● Data for review:
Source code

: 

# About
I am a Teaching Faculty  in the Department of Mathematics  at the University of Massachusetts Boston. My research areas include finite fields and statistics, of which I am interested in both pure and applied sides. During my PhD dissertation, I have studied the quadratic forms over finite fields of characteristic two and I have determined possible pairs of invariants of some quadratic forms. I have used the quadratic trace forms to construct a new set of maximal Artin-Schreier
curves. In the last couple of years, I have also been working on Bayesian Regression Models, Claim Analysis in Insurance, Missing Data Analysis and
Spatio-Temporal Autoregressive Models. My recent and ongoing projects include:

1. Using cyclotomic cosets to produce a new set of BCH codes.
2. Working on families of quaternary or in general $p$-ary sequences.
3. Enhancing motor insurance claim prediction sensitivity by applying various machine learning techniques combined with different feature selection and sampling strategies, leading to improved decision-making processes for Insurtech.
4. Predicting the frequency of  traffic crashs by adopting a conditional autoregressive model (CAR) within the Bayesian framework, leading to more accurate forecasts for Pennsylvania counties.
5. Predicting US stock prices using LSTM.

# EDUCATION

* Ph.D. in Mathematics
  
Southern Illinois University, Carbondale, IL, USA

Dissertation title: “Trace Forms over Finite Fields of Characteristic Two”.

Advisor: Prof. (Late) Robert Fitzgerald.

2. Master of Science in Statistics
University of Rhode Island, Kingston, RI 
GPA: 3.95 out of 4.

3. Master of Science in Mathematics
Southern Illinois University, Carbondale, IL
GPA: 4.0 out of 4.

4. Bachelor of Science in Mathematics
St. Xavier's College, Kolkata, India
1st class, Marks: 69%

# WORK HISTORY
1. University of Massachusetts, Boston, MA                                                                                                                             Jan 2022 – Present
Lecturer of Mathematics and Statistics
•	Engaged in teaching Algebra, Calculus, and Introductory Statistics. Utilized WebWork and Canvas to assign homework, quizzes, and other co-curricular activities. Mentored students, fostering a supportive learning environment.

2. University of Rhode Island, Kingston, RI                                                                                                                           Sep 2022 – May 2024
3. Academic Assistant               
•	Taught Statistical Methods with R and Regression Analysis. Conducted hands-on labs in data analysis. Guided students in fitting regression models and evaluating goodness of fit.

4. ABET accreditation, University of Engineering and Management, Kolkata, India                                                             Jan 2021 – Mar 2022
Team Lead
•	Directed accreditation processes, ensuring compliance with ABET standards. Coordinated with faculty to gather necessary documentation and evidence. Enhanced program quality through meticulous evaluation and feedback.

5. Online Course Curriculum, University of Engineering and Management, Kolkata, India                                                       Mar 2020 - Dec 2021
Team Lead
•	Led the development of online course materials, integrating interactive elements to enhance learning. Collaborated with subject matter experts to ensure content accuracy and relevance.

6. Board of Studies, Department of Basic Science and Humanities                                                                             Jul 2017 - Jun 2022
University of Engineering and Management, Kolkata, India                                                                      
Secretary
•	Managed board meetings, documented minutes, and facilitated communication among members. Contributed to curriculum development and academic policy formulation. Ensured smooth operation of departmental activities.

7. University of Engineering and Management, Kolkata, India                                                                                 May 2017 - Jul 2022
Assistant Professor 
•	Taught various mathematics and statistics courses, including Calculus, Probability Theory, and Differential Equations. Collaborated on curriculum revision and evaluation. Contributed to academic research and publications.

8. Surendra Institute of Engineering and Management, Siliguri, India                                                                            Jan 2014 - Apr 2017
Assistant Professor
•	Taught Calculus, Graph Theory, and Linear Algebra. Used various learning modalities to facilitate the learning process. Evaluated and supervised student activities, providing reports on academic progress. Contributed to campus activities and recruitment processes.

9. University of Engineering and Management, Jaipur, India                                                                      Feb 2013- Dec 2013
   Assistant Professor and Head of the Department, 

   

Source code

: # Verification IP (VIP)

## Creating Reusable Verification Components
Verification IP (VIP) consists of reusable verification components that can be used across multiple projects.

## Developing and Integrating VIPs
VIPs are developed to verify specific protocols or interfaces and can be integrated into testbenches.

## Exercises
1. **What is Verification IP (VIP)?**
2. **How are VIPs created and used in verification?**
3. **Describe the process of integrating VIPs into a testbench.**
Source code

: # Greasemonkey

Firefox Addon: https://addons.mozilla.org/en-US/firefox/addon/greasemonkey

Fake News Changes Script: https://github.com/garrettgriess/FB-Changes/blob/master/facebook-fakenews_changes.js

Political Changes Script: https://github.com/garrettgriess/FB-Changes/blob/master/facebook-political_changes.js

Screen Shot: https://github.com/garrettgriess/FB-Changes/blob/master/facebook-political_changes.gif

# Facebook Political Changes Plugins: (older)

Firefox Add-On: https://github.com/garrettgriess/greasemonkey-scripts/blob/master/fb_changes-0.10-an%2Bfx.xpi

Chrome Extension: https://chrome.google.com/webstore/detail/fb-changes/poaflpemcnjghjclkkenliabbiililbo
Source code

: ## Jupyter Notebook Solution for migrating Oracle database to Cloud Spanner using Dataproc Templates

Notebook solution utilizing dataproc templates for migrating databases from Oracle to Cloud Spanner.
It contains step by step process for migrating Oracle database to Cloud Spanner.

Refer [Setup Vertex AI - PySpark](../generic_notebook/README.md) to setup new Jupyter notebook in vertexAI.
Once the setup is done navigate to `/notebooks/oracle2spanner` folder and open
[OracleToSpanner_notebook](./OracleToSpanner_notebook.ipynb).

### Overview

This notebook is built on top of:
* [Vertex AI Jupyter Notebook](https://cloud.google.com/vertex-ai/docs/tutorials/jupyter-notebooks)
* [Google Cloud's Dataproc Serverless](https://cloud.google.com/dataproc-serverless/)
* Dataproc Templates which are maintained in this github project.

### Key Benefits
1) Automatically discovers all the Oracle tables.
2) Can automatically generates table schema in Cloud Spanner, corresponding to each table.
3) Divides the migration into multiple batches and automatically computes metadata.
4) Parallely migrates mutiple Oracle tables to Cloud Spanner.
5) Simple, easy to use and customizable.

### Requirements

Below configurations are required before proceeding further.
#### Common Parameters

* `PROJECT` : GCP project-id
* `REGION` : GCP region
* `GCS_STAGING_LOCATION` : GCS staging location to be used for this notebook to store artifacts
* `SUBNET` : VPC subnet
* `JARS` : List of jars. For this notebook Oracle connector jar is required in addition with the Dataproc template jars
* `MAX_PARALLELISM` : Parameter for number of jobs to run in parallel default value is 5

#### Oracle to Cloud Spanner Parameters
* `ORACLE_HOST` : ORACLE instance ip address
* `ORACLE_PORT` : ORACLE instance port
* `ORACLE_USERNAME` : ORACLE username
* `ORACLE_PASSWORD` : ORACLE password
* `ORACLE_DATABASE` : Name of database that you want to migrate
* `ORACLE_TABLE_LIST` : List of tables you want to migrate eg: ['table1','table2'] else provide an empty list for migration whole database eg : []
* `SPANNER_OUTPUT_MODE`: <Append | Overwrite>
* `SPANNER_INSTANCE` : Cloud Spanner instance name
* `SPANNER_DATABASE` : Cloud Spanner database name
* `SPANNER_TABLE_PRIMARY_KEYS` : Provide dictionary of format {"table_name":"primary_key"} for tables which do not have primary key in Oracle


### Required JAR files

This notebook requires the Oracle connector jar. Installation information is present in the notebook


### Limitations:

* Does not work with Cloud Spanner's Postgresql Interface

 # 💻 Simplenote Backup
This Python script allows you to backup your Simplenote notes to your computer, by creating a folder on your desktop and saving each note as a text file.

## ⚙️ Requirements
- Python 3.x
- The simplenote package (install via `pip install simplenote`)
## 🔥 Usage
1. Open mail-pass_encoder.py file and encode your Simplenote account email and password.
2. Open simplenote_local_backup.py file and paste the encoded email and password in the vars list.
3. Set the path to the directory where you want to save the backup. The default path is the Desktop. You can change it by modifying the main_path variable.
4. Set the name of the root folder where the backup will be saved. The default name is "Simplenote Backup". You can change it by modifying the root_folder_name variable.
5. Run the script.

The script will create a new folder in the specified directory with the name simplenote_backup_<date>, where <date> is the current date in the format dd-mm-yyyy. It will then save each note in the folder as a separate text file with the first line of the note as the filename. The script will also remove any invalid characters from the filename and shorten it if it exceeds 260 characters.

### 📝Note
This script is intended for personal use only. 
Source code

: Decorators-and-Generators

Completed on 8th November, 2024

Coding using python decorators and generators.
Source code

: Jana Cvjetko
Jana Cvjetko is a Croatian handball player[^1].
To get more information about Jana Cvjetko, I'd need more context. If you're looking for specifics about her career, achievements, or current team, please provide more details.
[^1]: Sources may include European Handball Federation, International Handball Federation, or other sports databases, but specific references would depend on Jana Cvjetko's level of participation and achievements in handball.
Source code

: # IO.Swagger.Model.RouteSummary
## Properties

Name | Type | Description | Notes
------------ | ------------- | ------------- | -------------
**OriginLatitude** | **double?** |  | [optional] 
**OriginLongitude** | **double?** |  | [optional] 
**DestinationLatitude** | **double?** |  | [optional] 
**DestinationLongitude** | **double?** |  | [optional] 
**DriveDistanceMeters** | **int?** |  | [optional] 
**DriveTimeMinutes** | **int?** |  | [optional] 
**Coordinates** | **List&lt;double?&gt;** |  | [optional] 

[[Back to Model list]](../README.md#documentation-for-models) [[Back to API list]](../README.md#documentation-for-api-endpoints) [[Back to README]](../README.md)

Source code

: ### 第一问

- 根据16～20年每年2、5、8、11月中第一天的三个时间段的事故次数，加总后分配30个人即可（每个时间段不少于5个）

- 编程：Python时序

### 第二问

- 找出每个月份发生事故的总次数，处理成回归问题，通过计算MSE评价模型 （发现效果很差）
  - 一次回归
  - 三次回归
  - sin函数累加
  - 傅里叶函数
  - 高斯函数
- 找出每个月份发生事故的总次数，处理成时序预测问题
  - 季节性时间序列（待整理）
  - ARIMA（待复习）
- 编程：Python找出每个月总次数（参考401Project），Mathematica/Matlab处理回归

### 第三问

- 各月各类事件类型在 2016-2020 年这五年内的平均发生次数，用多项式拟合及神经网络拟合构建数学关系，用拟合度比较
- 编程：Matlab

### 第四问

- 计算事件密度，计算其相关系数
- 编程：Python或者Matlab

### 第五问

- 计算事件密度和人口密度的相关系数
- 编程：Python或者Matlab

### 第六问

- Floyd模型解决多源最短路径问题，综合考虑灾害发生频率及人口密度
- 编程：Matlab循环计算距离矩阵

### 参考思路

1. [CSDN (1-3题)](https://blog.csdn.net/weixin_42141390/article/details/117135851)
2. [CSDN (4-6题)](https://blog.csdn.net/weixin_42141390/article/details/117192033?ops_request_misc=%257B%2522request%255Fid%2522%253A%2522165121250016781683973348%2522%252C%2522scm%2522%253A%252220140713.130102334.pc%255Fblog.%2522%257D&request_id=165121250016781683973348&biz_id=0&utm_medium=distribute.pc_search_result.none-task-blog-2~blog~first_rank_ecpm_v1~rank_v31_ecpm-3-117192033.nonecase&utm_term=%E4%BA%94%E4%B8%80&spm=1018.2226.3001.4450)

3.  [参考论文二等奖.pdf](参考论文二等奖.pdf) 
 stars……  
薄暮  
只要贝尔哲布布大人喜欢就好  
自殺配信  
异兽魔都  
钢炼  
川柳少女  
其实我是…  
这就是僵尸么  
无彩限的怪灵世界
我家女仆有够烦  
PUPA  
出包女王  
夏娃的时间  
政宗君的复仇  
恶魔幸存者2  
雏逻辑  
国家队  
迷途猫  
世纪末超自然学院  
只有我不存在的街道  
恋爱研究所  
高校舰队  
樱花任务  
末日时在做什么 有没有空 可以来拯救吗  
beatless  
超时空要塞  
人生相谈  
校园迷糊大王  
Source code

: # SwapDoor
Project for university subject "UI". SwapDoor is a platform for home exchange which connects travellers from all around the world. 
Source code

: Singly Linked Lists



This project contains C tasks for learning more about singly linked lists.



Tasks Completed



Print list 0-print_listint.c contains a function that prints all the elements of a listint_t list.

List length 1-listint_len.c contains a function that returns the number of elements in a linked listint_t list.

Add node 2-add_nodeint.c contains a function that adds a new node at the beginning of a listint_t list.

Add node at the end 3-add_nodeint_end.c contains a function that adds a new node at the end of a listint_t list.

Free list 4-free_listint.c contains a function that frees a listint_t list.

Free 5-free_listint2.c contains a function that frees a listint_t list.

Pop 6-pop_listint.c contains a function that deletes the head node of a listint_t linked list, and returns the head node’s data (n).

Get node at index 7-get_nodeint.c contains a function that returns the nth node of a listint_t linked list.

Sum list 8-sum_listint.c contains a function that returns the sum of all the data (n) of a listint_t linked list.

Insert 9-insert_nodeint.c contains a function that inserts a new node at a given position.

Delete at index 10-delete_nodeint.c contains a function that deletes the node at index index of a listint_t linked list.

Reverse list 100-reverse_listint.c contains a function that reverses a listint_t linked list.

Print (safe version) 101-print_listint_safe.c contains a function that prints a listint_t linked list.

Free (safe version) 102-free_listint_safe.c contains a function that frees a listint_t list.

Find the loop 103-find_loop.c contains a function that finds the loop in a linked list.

● Aim of the exercise:
Scan the data above, please, and give the number of lines where the word "Massachusetts" occurs, with no further text.

● Solution for this problem:
2